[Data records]
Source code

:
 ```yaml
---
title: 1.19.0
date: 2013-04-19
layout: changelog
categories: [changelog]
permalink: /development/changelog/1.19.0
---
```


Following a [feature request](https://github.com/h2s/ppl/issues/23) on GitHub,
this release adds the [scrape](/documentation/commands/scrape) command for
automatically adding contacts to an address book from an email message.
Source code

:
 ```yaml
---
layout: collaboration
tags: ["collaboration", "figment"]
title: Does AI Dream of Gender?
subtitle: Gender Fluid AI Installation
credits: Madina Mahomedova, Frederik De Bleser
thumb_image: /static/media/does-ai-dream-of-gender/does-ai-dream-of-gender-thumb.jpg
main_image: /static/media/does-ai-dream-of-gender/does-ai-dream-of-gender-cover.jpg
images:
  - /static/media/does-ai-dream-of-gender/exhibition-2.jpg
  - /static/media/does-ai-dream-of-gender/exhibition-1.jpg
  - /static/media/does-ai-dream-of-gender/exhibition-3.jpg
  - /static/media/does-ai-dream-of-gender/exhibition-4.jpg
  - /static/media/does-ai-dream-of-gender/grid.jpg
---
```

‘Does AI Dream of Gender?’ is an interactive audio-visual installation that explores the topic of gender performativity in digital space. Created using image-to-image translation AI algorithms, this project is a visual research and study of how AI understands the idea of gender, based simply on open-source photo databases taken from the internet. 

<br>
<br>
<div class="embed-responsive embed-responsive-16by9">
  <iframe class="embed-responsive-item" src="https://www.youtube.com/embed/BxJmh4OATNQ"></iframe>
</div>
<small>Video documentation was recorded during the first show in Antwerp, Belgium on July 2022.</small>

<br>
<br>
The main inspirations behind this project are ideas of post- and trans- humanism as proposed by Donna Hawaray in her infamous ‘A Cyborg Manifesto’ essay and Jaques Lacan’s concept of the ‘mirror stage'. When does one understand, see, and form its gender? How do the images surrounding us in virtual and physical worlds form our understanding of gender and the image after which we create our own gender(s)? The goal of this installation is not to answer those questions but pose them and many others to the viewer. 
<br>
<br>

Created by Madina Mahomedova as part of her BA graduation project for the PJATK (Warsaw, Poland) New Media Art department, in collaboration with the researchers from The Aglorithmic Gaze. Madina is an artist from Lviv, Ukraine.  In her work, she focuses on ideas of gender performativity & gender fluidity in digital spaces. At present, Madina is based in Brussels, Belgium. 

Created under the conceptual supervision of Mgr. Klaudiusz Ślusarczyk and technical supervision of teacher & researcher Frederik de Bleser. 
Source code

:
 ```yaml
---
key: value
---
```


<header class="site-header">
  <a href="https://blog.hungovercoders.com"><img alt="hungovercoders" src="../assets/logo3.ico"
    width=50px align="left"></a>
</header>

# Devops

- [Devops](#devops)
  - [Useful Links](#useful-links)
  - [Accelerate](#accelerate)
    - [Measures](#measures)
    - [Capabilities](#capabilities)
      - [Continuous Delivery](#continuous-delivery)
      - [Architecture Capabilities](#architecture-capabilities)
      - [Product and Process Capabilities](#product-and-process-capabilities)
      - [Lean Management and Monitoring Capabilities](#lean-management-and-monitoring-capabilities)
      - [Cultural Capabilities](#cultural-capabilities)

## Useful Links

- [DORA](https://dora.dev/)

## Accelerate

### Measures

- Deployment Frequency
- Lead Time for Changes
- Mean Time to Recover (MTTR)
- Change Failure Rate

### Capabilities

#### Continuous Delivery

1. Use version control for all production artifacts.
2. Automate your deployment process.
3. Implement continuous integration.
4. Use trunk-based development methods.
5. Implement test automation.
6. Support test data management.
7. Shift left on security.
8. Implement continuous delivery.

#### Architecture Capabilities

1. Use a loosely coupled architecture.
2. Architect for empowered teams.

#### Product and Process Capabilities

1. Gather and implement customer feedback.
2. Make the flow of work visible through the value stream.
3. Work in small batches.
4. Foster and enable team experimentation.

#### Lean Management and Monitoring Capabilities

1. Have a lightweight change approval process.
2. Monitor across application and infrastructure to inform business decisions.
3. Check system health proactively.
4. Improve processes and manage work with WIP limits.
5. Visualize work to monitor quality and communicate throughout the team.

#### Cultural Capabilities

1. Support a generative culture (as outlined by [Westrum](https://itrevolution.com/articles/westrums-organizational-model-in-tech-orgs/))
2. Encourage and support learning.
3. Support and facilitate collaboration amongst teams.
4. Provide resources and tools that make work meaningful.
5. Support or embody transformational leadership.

• WHAT YOU ARE ASKED TO DO:
From the line that contains "5. Implement test automation." through the end of the records above, print every line exactly and nothing else.

• ANSWER SECTION:
5. Implement test automation.
6. Support test data management.
7. Shift left on security.
8. Implement continuous delivery.

#### Architecture Capabilities

1. Use a loosely coupled architecture.
2. Architect for empowered teams.

#### Product and Process Capabilities

1. Gather and implement customer feedback.
2. Make the flow of work visible through the value stream.
3. Work in small batches.
4. Foster and enable team experimentation.

#### Lean Management and Monitoring Capabilities

1. Have a lightweight change approval process.
2. Monitor across application and infrastructure to inform business decisions.
3. Check system health proactively.
4. Improve processes and manage work with WIP limits.
5. Visualize work to monitor quality and communicate throughout the team.

#### Cultural Capabilities

1. Support a generative culture (as outlined by [Westrum](https://itrevolution.com/articles/westrums-organizational-model-in-tech-orgs/))
2. Encourage and support learning.
3. Support and facilitate collaboration amongst teams.
4. Provide resources and tools that make work meaningful.
5. Support or embody transformational leadership.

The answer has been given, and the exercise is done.